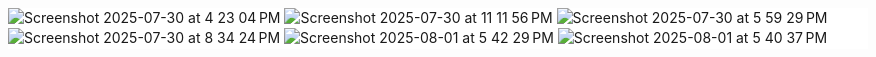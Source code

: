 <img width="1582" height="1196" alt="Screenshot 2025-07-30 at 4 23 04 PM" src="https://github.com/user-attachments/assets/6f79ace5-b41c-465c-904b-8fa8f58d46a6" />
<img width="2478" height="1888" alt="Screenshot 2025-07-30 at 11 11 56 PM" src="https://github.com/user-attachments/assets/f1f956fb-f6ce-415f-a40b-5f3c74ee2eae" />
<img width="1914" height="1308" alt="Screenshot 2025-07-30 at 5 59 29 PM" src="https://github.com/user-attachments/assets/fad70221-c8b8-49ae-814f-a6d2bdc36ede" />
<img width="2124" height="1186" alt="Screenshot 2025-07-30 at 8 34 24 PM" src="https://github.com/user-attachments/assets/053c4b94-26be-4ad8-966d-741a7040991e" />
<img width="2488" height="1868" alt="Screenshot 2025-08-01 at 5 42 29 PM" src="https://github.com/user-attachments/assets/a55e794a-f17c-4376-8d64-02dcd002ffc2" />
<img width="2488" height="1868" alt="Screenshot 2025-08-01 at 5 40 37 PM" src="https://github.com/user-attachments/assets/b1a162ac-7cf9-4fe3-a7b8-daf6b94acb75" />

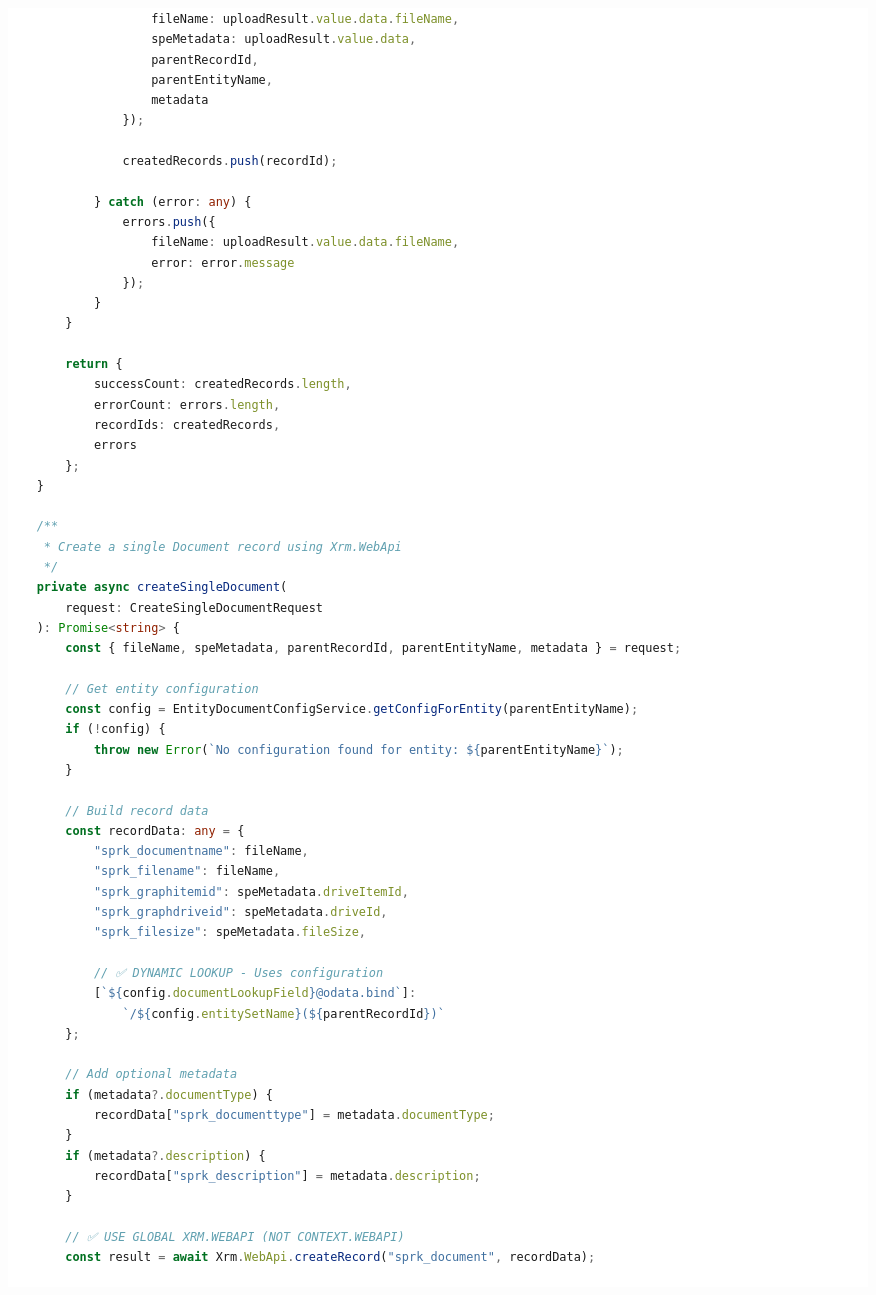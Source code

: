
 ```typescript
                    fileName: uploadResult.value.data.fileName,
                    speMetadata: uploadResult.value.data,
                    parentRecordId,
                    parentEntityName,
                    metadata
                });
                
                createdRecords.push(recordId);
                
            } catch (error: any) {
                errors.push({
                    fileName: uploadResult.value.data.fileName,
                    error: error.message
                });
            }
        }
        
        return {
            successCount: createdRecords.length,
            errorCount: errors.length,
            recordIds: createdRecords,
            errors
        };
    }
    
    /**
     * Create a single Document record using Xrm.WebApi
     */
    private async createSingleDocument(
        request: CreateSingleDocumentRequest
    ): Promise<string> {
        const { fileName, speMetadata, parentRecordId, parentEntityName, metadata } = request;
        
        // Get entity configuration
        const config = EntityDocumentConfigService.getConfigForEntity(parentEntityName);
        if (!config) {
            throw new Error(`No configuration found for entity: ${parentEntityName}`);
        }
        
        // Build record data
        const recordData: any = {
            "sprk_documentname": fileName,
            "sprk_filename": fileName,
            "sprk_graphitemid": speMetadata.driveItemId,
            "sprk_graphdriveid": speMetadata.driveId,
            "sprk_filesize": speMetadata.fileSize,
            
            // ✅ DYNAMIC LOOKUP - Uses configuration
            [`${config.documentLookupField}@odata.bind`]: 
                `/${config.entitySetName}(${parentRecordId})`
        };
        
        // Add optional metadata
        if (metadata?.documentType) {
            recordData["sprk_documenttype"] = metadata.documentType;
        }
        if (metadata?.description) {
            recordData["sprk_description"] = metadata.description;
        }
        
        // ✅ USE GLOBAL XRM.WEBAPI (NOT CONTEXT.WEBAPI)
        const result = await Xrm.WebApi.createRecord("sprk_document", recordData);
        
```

▶ [Activity]: Drop the pictures, then write out everything else in the records exactly.

▶ [Answer section]:
Source code

: <img width="1582" height="1196" alt="Screenshot 2025-07-30 at 4 23 04 PM" src="https://github.com/user-attachments/assets/6f79ace5-b41c-465c-904b-8fa8f58d46a6" />
<img width="2478" height="1888" alt="Screenshot 2025-07-30 at 11 11 56 PM" src="https://github.com/user-attachments/assets/f1f956fb-f6ce-415f-a40b-5f3c74ee2eae" />
<img width="1914" height="1308" alt="Screenshot 2025-07-30 at 5 59 29 PM" src="https://github.com/user-attachments/assets/fad70221-c8b8-49ae-814f-a6d2bdc36ede" />
<img width="2124" height="1186" alt="Screenshot 2025-07-30 at 8 34 24 PM" src="https://github.com/user-attachments/assets/053c4b94-26be-4ad8-966d-741a7040991e" />
<img width="2488" height="1868" alt="Screenshot 2025-08-01 at 5 42 29 PM" src="https://github.com/user-attachments/assets/a55e794a-f17c-4376-8d64-02dcd002ffc2" />
<img width="2488" height="1868" alt="Screenshot 2025-08-01 at 5 40 37 PM" src="https://github.com/user-attachments/assets/b1a162ac-7cf9-4fe3-a7b8-daf6b94acb75" />

Source code

:
 ```typescript
                    fileName: uploadResult.value.data.fileName,
                    speMetadata: uploadResult.value.data,
                    parentRecordId,
                    parentEntityName,
                    metadata
                });
                
                createdRecords.push(recordId);
                
            } catch (error: any) {
                errors.push({
                    fileName: uploadResult.value.data.fileName,
                    error: error.message
                });
            }
        }
        
        return {
            successCount: createdRecords.length,
            errorCount: errors.length,
            recordIds: createdRecords,
            errors
        };
    }
    
    /**
     * Create a single Document record using Xrm.WebApi
     */
    private async createSingleDocument(
        request: CreateSingleDocumentRequest
    ): Promise<string> {
        const { fileName, speMetadata, parentRecordId, parentEntityName, metadata } = request;
        
        // Get entity configuration
        const config = EntityDocumentConfigService.getConfigForEntity(parentEntityName);
        if (!config) {
            throw new Error(`No configuration found for entity: ${parentEntityName}`);
        }
        
        // Build record data
        const recordData: any = {
            "sprk_documentname": fileName,
            "sprk_filename": fileName,
            "sprk_graphitemid": speMetadata.driveItemId,
            "sprk_graphdriveid": speMetadata.driveId,
            "sprk_filesize": speMetadata.fileSize,
            
            // ✅ DYNAMIC LOOKUP - Uses configuration
            [`${config.documentLookupField}@odata.bind`]: 
                `/${config.entitySetName}(${parentRecordId})`
        };
        
        // Add optional metadata
        if (metadata?.documentType) {
            recordData["sprk_documenttype"] = metadata.documentType;
        }
        if (metadata?.description) {
            recordData["sprk_description"] = metadata.description;
        }
        
        // ✅ USE GLOBAL XRM.WEBAPI (NOT CONTEXT.WEBAPI)
        const result = await Xrm.WebApi.createRecord("sprk_document", recordData);
        
```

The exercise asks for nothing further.